Timonium site could spur 'smart growth' if State Fair...

Letters to the Editor

September 09, 1998

Timonium site could spur 'smart growth' if State Fair moves

The article "State fair organizers ponder move" (Aug. 27), concerning the possible move from the Timonium Fairgrounds might be traumatic to those of us who have enjoyed its proximity for all of these years. If the fair is eventually to move, however, the Timonium property it leaves behind automatically becomes one of the region's most important development sites and a valuable resource for Baltimore County.

The 100-acre property offers a tremendous opportunity to plan a new transit oriented community integrating high-density housing and employment uses focusing on the light rail station. The county should take the lead in preparing for this scenario and begin working with the Maryland State Fair immediately.

That a similar opportunity around the Hunt Valley Mall and its new station was essentially wasted illustrates the importance of a strategic plan for this property.

While some may continue to criticize the poor performance of the state's light rail system, it is important to recognize the long-range value of comprehensive development around stations as an effective way to increase transit utilization.

The region must begin to take maximum advantage of these opportunities if the efforts of the state's "smart growth" program are ever going to be effective.

Alfred W. Barry III

Baltimore

The writer is chairman of the Citizens Planning and Housing Association's committee on the region.

Parents have duty to report day care center violations

I agree with the indictment of former day care operator Stacy Russum ("Indictment handed up in two deaths," Sept. 4). This is a tragic example of why regulations are promulgated and should be enforced.

Your article states that Ms. Russum was "approved for six children, officials say, but as many as 10 children were in the home on the day the babies died." Elaine Harrison, the mother of one of the children who died, was quoted in your article as saying, "We all knew that there were numerous violations."

Shouldn't the parents of the children be held responsible, too? Despite knowing of violations, at least one of them placed a child in a dangerous situation.

It is unfortunate that quality day care is so difficult to find that parents and providers knowingly and willingly collude, ignoring or overlooking dangerous situations until it is too late.

Ellen A. Willinghan

Catonsville

Timing is a year off for the next millennium

When is the press going to use its ability to communicate to the general public to let people know that the new millennium does not start with the year 2000?

Last week in The Sun, an article and picture appeared about the state's millennium clock in Annapolis being taken down because it ruins a view ("Millennium clock faces countdown," Sept. 5). I noticed that even the state of Maryland can't get it right.

The clock showed 400-plus days to the millennium. Sorry, Gov. Parris N. Glendening, but the new millennium begins Jan. 1, 2001, not Jan. 1, 2000.

It's pretty simple. Because our calendar is based on Christ's birth, the year he was born was year 1, not year 0.

Therefore, year 100 was the 100th year and the end of the first century.
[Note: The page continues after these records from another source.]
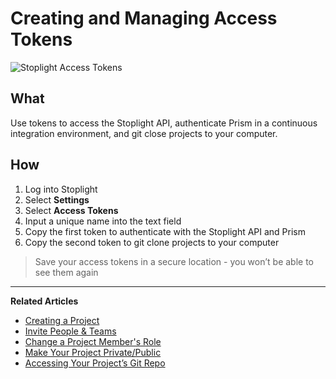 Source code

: # Creating and Managing Access Tokens 

![Stoplight Access Tokens](https://github.com/stoplightio/docs/blob/develop/assets/imagesv2/access-tokens.png?raw=true)

## What 
Use tokens to access the Stoplight API, authenticate Prism in a continuous integration environment, and git close projects to your computer. 

## How 

1. Log into Stoplight 
2. Select **Settings** 
3. Select **Access Tokens**
4. Input a unique name into the text field 
5. Copy the first token to authenticate with the Stoplight API and Prism  
6. Copy the second token to git clone projects to your computer 

> Save your access tokens in a secure location - you won’t be able to see them again 

---
**Related Articles**
- [Creating a Project](/platform/projects/creating-a-project)
- [Invite People & Teams](/platform/projects/invite-people)
- [Change a Project Member's Role](/platform/projects/change-a-members-role)
- [Make Your Project Private/Public](/platform/projects/visibility)
- [Accessing Your Project’s Git Repo](/platform/projects/git-repo)
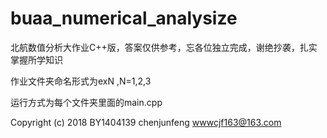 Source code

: # buaa_numerical_analysize

北航数值分析大作业C++版，答案仅供参考，忘各位独立完成，谢绝抄袭，扎实掌握所学知识

作业文件夹命名形式为exN ,N=1,2,3

运行方式为每个文件夹里面的main.cpp 

Copyright (c) 2018 BY1404139 chenjunfeng <wwwcjf163@163.com>
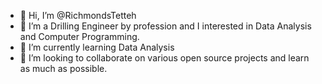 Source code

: - 👋 Hi, I’m @RichmondsTetteh
- 👀 I’m  a Drilling Engineer by profession and I interested in Data Analysis and Computer Programming.
- 🌱 I’m currently learning Data Analysis
- 💞️ I’m looking to collaborate on various open source projects and learn as much as possible.


<!---
- 📫 How to reach me ...
RichmondsTetteh/RichmondsTetteh is a ✨ special ✨ repository because its `README.md` (this file) appears on your GitHub profile.
You can click the Preview link to take a look at your changes.
--->
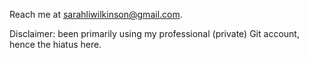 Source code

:Reach me at sarahliwilkinson@gmail.com.

Disclaimer: been primarily using my professional (private) Git account, hence the hiatus here.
Year 101 was the beginning of the second century, and so on.

It follows that 1901 was the start of the 20th century and year 2001 will be the beginning of the 21st century.

The year 2000 will end the 20th century, not begin the next one.

Roman Horoszewski

Catonsville

Drawing a conclusion on Trudeau: not a feminist

Ellen Goodman gave us her periodic list of public figures who have been guilty of unjustifiable disdain toward women ("Suffering the fools on equality," Aug. 25). Is it because he is so politically correct otherwise that she never includes cartoonist Garry Trudeau?
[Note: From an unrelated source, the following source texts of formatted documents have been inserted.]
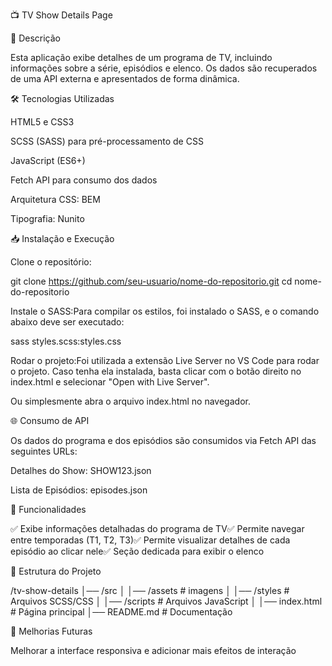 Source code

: 📺 TV Show Details Page

📌 Descrição

Esta aplicação exibe detalhes de um programa de TV, incluindo informações sobre a série, episódios e elenco. Os dados são recuperados de uma API externa e apresentados de forma dinâmica.


🛠️ Tecnologias Utilizadas

HTML5 e CSS3

SCSS (SASS) para pré-processamento de CSS

JavaScript (ES6+)

Fetch API para consumo dos dados

Arquitetura CSS: BEM

Tipografia: Nunito

📥 Instalação e Execução

Clone o repositório:

git clone https://github.com/seu-usuario/nome-do-repositorio.git
cd nome-do-repositorio

Instale o SASS:Para compilar os estilos, foi instalado o SASS, e o comando abaixo deve ser executado:

sass styles.scss:styles.css

Rodar o projeto:Foi utilizada a extensão Live Server no VS Code para rodar o projeto. Caso tenha ela instalada, basta clicar com o botão direito no index.html e selecionar "Open with Live Server".

Ou simplesmente abra o arquivo index.html no navegador.

🌐 Consumo de API

Os dados do programa e dos episódios são consumidos via Fetch API das seguintes URLs:

Detalhes do Show: SHOW123.json

Lista de Episódios: episodes.json

🎨 Funcionalidades

✅ Exibe informações detalhadas do programa de TV✅ Permite navegar entre temporadas (T1, T2, T3)✅ Permite visualizar detalhes de cada episódio ao clicar nele✅ Seção dedicada para exibir o elenco

📂 Estrutura do Projeto

/tv-show-details
│── /src
│   │── /assets   # imagens
│   │── /styles   # Arquivos SCSS/CSS
│   │── /scripts  # Arquivos JavaScript
│   │── index.html # Página principal
│── README.md     # Documentação

📝 Melhorias Futuras

Melhorar a interface responsiva e adicionar mais efeitos de interação
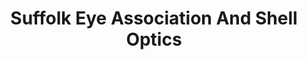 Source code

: ---
title: "Suffolk Eye Association And Shell Optics"
url: /suffolk/suffolk-eye-association-and-shell-optics/
shop: optician
--- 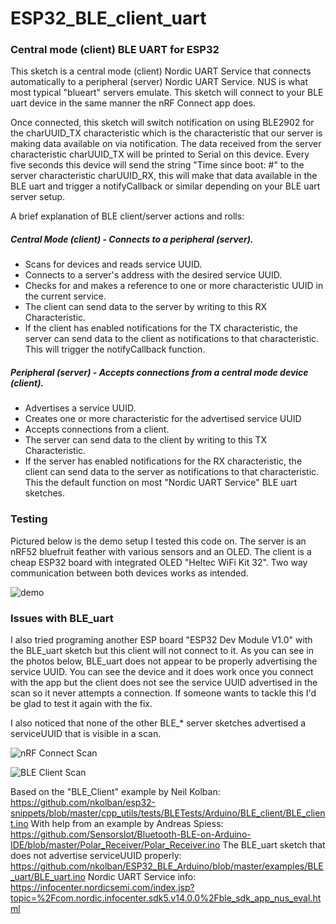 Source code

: # ESP32_BLE_client_uart
### Central mode (client) BLE UART for ESP32

This sketch is a central mode (client) Nordic UART Service that connects automatically to a peripheral (server) Nordic UART Service. NUS is what most typical "blueart" servers emulate. This sketch will connect to your BLE uart device in the same manner the nRF Connect app does.

Once connected, this sketch will switch notification on using BLE2902 for the charUUID_TX characteristic which is the characteristic that our server is making data available on via notification. The data received from the server characteristic charUUID_TX will be printed to Serial on this device. Every five seconds this device will send the string "Time since boot: #" to the server characteristic charUUID_RX, this will make that data available in the BLE uart and trigger a notifyCallback or similar depending on your BLE uart server setup.


A brief explanation of BLE client/server actions and rolls:

##### Central Mode (client) - Connects to a peripheral (server).
* Scans for devices and reads service UUID.
* Connects to a server's address with the desired service UUID.
* Checks for and makes a reference to one or more characteristic UUID in the current service.
* The client can send data to the server by writing to this RX Characteristic.
* If the client has enabled notifications for the TX characteristic, the server can send data to the client as notifications to that characteristic. This will trigger the notifyCallback function.

##### Peripheral (server) - Accepts connections from a central mode device (client).
* Advertises a service UUID.
* Creates one or more characteristic for the advertised service UUID
* Accepts connections from a client.
* The server can send data to the client by writing to this TX Characteristic.
* If the server has enabled notifications for the RX characteristic, the client can send data to the server as notifications to that characteristic. This the default function on most "Nordic UART Service" BLE uart sketches.


### Testing
Pictured below is the demo setup I tested this code on. The server is an nRF52 bluefruit feather with various sensors and an OLED. The client is a cheap ESP32 board with integrated OLED "Heltec WiFi Kit 32". Two way communication between both devices works as intended.

![demo](https://github.com/ThingEngineer/ESP32_BLE_client_uart/raw/master/images/demo.jpg)

### Issues with BLE_uart
I also tried programing another ESP board "ESP32 Dev Module V1.0" with the BLE_uart sketch but this client will not connect to it. As you can see in the photos below, BLE_uart does not appear to be properly advertising the service UUID. You can see the device and it does work once you connect with the app but the client does not see the service UUID advertised in the scan so it never attempts a connection. If someone wants to tackle this I'd be glad to test it again with the fix.

I also noticed that none of the other BLE_* server sketches advertised a serviceUUID that is visible in a scan.

![nRF Connect Scan](https://github.com/ThingEngineer/ESP32_BLE_client_uart/raw/master/images/nrf_connect_scan.png)

![BLE Client Scan](https://github.com/ThingEngineer/ESP32_BLE_client_uart/raw/master/images/client_scan.png)

Based on the "BLE_Client" example by Neil Kolban:
https://github.com/nkolban/esp32-snippets/blob/master/cpp_utils/tests/BLETests/Arduino/BLE_client/BLE_client.ino
With help from an example by Andreas Spiess:
https://github.com/SensorsIot/Bluetooth-BLE-on-Arduino-IDE/blob/master/Polar_Receiver/Polar_Receiver.ino
The BLE_uart sketch that does not advertise serviceUUID properly:
https://github.com/nkolban/ESP32_BLE_Arduino/blob/master/examples/BLE_uart/BLE_uart.ino
Nordic UART Service info:
https://infocenter.nordicsemi.com/index.jsp?topic=%2Fcom.nordic.infocenter.sdk5.v14.0.0%2Fble_sdk_app_nus_eval.html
I can think of no comic artist whose female characters have been so consistently negligible as his. The average young women, of the few who appear at all, are either airheads or passive tools.

For a while, he had a middle-aged woman legislator in unfashionable hats who was a person of some consequence, but it is she, I believe, whose decline into senility has been so heartlessly lampooned.
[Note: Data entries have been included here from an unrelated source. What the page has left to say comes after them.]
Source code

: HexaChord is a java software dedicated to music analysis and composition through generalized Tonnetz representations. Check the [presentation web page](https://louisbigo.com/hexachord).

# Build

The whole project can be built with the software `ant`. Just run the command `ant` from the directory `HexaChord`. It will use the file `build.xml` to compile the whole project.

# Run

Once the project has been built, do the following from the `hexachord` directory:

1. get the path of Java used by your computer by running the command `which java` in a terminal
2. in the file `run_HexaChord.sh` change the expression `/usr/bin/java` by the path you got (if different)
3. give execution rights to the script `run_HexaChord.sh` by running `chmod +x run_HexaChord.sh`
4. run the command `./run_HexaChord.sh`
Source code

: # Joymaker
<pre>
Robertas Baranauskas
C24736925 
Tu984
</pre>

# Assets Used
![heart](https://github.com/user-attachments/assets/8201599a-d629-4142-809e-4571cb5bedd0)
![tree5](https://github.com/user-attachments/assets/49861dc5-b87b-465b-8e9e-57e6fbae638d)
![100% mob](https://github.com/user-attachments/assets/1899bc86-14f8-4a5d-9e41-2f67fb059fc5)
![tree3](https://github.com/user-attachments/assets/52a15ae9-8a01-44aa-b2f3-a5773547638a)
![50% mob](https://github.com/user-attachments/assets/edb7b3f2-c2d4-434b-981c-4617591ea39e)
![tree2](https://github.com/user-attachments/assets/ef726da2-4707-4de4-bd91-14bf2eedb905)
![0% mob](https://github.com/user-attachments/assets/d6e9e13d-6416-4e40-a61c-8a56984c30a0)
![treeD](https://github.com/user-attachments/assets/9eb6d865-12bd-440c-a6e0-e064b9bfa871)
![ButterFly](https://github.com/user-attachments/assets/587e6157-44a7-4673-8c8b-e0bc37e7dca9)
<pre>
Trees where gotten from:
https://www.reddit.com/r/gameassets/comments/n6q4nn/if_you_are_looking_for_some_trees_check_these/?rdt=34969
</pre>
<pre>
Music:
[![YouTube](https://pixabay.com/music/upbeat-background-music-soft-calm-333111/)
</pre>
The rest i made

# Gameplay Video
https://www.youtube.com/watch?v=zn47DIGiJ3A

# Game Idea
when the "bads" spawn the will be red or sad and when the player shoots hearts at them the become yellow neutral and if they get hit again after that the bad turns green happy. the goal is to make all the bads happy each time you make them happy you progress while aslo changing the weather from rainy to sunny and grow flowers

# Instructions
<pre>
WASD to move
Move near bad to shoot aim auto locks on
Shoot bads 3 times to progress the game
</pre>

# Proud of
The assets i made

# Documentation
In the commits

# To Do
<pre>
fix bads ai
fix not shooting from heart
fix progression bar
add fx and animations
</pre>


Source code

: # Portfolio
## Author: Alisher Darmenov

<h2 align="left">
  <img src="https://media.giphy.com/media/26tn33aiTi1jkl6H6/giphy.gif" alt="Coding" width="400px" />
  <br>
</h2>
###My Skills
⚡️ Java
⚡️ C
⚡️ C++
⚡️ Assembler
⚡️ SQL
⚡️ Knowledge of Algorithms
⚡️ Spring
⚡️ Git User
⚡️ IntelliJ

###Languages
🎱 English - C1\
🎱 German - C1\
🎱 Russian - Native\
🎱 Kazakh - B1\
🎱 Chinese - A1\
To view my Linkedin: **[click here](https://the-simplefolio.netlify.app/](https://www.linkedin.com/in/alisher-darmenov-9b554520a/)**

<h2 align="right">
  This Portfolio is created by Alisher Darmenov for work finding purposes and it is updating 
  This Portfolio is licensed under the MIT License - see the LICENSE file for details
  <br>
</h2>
Perhaps it is because they cannot grow beards that women are so little respected. Admirable male characters in Doonesbury always have a beard, a droopy mustache or uncombed hair.

Detestable people, to the stereotypical Mr. Trudeau, are invariably clean-shaven. When someone has demonstrated his or her impeccable liberal principles, as Mr. Trudeau has by his contempt for the gainfully employed middle class, anything goes.

Robert L. Taylor

Timonium

Harford's James Harkins has tough record on crime

I am shocked. In your recent endorsement of candidates in the Harford County executive's race, you stated that state Del. Jim Harkins, a career law enforcement officer, was "soft" on juvenile offenders ("Craig and Helton in Harford," Sept. 1). Nothing could be farther from the truth.